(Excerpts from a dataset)
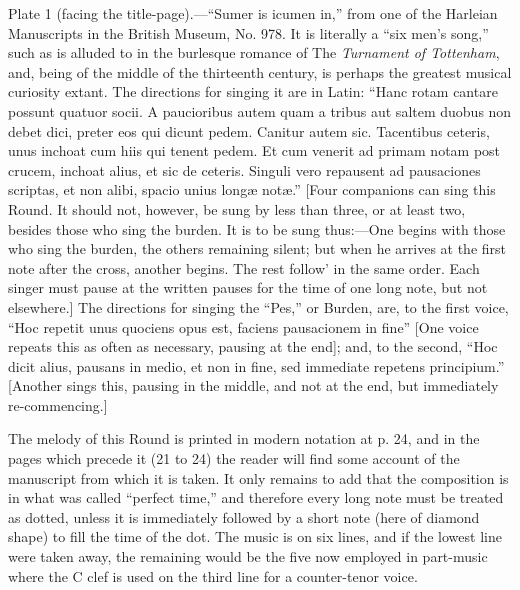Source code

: 


\thispagestyle{empty}

\quad Plate 1 (facing the title-page).—“Sumer is icumen in,” from one of the Harleian 
Manuscripts in the British Museum, No. 978. It is literally a “six men’s song,”
such as is alluded to in the burlesque romance of The \textit{Turnament of Tottenham},
and, being of the middle of the thirteenth century, is perhaps the greatest musical
curiosity extant. The directions for singing it are in Latin: “Hanc rotam cantare
possunt quatuor socii. A paucioribus autem quam a tribus aut saltem duobus non
debet dici, preter eos qui dicunt pedem. Canitur autem sic. Tacentibus ceteris, unus
inchoat cum hiis qui tenent pedem. Et cum venerit ad primam notam post crucem,
inchoat alius, et sic de ceteris. Singuli vero repausent ad pausaciones scriptas, et non
alibi, spacio unius longæ notæ.” [Four companions can sing this Round. It should
not, however, be sung by less than three, or at least two, besides those who sing the
burden. It is to be sung thus:—One begins with those who sing the burden, the
others remaining silent; but when he arrives at the first note after the cross, another
begins. The rest follow' in the same order. Each singer must pause at the written
pauses for the time of one long note, but not elsewhere.] The directions for singing
the “Pes,” or Burden, are, to the first voice, “Hoc repetit unus quociens opus est,
faciens pausacionem in fine” [One voice repeats this as often as necessary, pausing at
the end]; and, to the second, “Hoc dicit alius, pausans in medio, et non in fine, sed
immediate repetens principium.” [Another sings this, pausing in the middle, and
not at the end, but immediately re-commencing.]

The melody of this Round is printed in modern notation at p. 24, and in the pages
which precede it (21 to 24) the reader will find some account of the manuscript from
which it is taken. It only remains to add that the composition is in what was called
“perfect time,” and therefore every long note must be treated as dotted, unless it is
immediately followed by a short note (here of diamond shape) to fill the time of the
dot. The music is on six lines, and if the lowest line were taken away, the remaining
would be the five now employed in part-music where the C clef is used on the third
line for a counter-tenor voice.

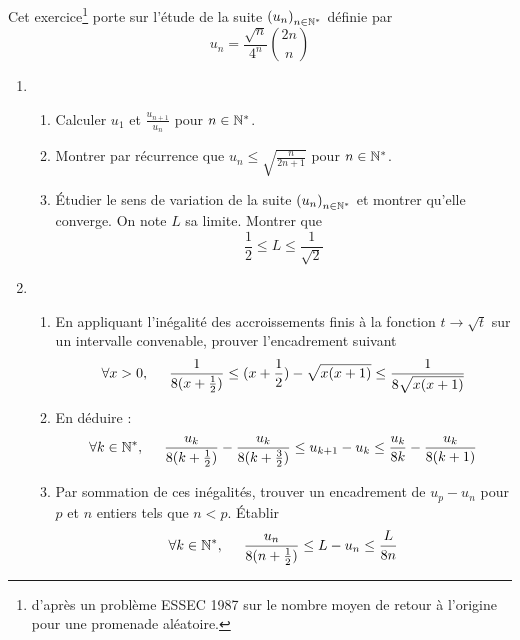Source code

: Cet exercice\footnote{d'après un problème ESSEC 1987 sur le nombre moyen de retour à l'origine pour une promenade aléatoire.} porte sur l'étude de la suite $\left( u_n\right) _{n\in \mathbb{N}^*}$ définie par
\begin{displaymath}
 u_n = \frac{\sqrt{n}}{4^n}\binom{2n}{n}
\end{displaymath}
\begin{enumerate}
 \item
\begin{enumerate}
 \item Calculer $u_1$ et $\frac{u_{n+1}}{u_n}$ pour $n\in \mathbb{N}^*$.
 \item Montrer par récurrence que $u_n\leq \sqrt{\frac{n}{2n+1}}$  pour $n\in \mathbb{N}^*$.
 \item \'Etudier le sens de variation de la suite  $\left( u_n\right) _{n\in \mathbb{N}^*}$ et montrer qu'elle converge. On note $L$ sa limite. Montrer que
\begin{displaymath}
 \frac{1}{2} \leq L \leq \frac{1}{\sqrt{2}}
\end{displaymath}
\end{enumerate}

 \item
\begin{enumerate}
 \item En appliquant l'inégalité des accroissements finis à la fonction $t\rightarrow\sqrt{t}$ sur un intervalle convenable, prouver l'encadrement suivant
\begin{displaymath}
 \forall x>0,\hspace{0.5cm}
\frac{1}{8(x+\frac{1}{2})} \leq
(x+\frac{1}{2})-\sqrt{x(x+1)}\leq \frac{1}{8\sqrt{x(x+1)}}
\end{displaymath}

 \item En déduire :
\begin{displaymath}
 \forall k\in \mathbb{N}^*, \hspace{0.5cm}
\frac{u_k}{8(k+\frac{1}{2})} - \frac{u_k}{8(k+\frac{3}{2})}
\leq u_{k+1} - u_k \leq
\frac{u_k}{8k} - \frac{u_k}{8(k+1)}
\end{displaymath}

 \item Par sommation de ces inégalités, trouver un encadrement de $u_p - u_n$ pour $p$ et $n$ entiers tels que $n<p$. \'Etablir
\begin{displaymath}
 \forall k\in \mathbb{N}^*, \hspace{0.5cm}
 \frac{u_n}{8(n+\frac{1}{2})} \leq L - u_n \leq \frac{L}{8n}
\end{displaymath}


\end{enumerate}
\end{enumerate}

• _Problem description_: Give the entries again exactly. Pictures stay out.

• _Answer to this problem_:
Source code

: 


\thispagestyle{empty}

\quad Plate 1 (facing the title-page).—“Sumer is icumen in,” from one of the Harleian 
Manuscripts in the British Museum, No. 978. It is literally a “six men’s song,”
such as is alluded to in the burlesque romance of The \textit{Turnament of Tottenham},
and, being of the middle of the thirteenth century, is perhaps the greatest musical
curiosity extant. The directions for singing it are in Latin: “Hanc rotam cantare
possunt quatuor socii. A paucioribus autem quam a tribus aut saltem duobus non
debet dici, preter eos qui dicunt pedem. Canitur autem sic. Tacentibus ceteris, unus
inchoat cum hiis qui tenent pedem. Et cum venerit ad primam notam post crucem,
inchoat alius, et sic de ceteris. Singuli vero repausent ad pausaciones scriptas, et non
alibi, spacio unius longæ notæ.” [Four companions can sing this Round. It should
not, however, be sung by less than three, or at least two, besides those who sing the
burden. It is to be sung thus:—One begins with those who sing the burden, the
others remaining silent; but when he arrives at the first note after the cross, another
begins. The rest follow' in the same order. Each singer must pause at the written
pauses for the time of one long note, but not elsewhere.] The directions for singing
the “Pes,” or Burden, are, to the first voice, “Hoc repetit unus quociens opus est,
faciens pausacionem in fine” [One voice repeats this as often as necessary, pausing at
the end]; and, to the second, “Hoc dicit alius, pausans in medio, et non in fine, sed
immediate repetens principium.” [Another sings this, pausing in the middle, and
not at the end, but immediately re-commencing.]

The melody of this Round is printed in modern notation at p. 24, and in the pages
which precede it (21 to 24) the reader will find some account of the manuscript from
which it is taken. It only remains to add that the composition is in what was called
“perfect time,” and therefore every long note must be treated as dotted, unless it is
immediately followed by a short note (here of diamond shape) to fill the time of the
dot. The music is on six lines, and if the lowest line were taken away, the remaining
would be the five now employed in part-music where the C clef is used on the third
line for a counter-tenor voice.

Source code

: Cet exercice\footnote{d'après un problème ESSEC 1987 sur le nombre moyen de retour à l'origine pour une promenade aléatoire.} porte sur l'étude de la suite $\left( u_n\right) _{n\in \mathbb{N}^*}$ définie par
\begin{displaymath}
 u_n = \frac{\sqrt{n}}{4^n}\binom{2n}{n}
\end{displaymath}
\begin{enumerate}
 \item
\begin{enumerate}
 \item Calculer $u_1$ et $\frac{u_{n+1}}{u_n}$ pour $n\in \mathbb{N}^*$.
 \item Montrer par récurrence que $u_n\leq \sqrt{\frac{n}{2n+1}}$  pour $n\in \mathbb{N}^*$.
 \item \'Etudier le sens de variation de la suite  $\left( u_n\right) _{n\in \mathbb{N}^*}$ et montrer qu'elle converge. On note $L$ sa limite. Montrer que
\begin{displaymath}
 \frac{1}{2} \leq L \leq \frac{1}{\sqrt{2}}
\end{displaymath}
\end{enumerate}

 \item
\begin{enumerate}
 \item En appliquant l'inégalité des accroissements finis à la fonction $t\rightarrow\sqrt{t}$ sur un intervalle convenable, prouver l'encadrement suivant
\begin{displaymath}
 \forall x>0,\hspace{0.5cm}
\frac{1}{8(x+\frac{1}{2})} \leq
(x+\frac{1}{2})-\sqrt{x(x+1)}\leq \frac{1}{8\sqrt{x(x+1)}}
\end{displaymath}

 \item En déduire :
\begin{displaymath}
 \forall k\in \mathbb{N}^*, \hspace{0.5cm}
\frac{u_k}{8(k+\frac{1}{2})} - \frac{u_k}{8(k+\frac{3}{2})}
\leq u_{k+1} - u_k \leq
\frac{u_k}{8k} - \frac{u_k}{8(k+1)}
\end{displaymath}

 \item Par sommation de ces inégalités, trouver un encadrement de $u_p - u_n$ pour $p$ et $n$ entiers tels que $n<p$. \'Etablir
\begin{displaymath}
 \forall k\in \mathbb{N}^*, \hspace{0.5cm}
 \frac{u_n}{8(n+\frac{1}{2})} \leq L - u_n \leq \frac{L}{8n}
\end{displaymath}


\end{enumerate}
\end{enumerate}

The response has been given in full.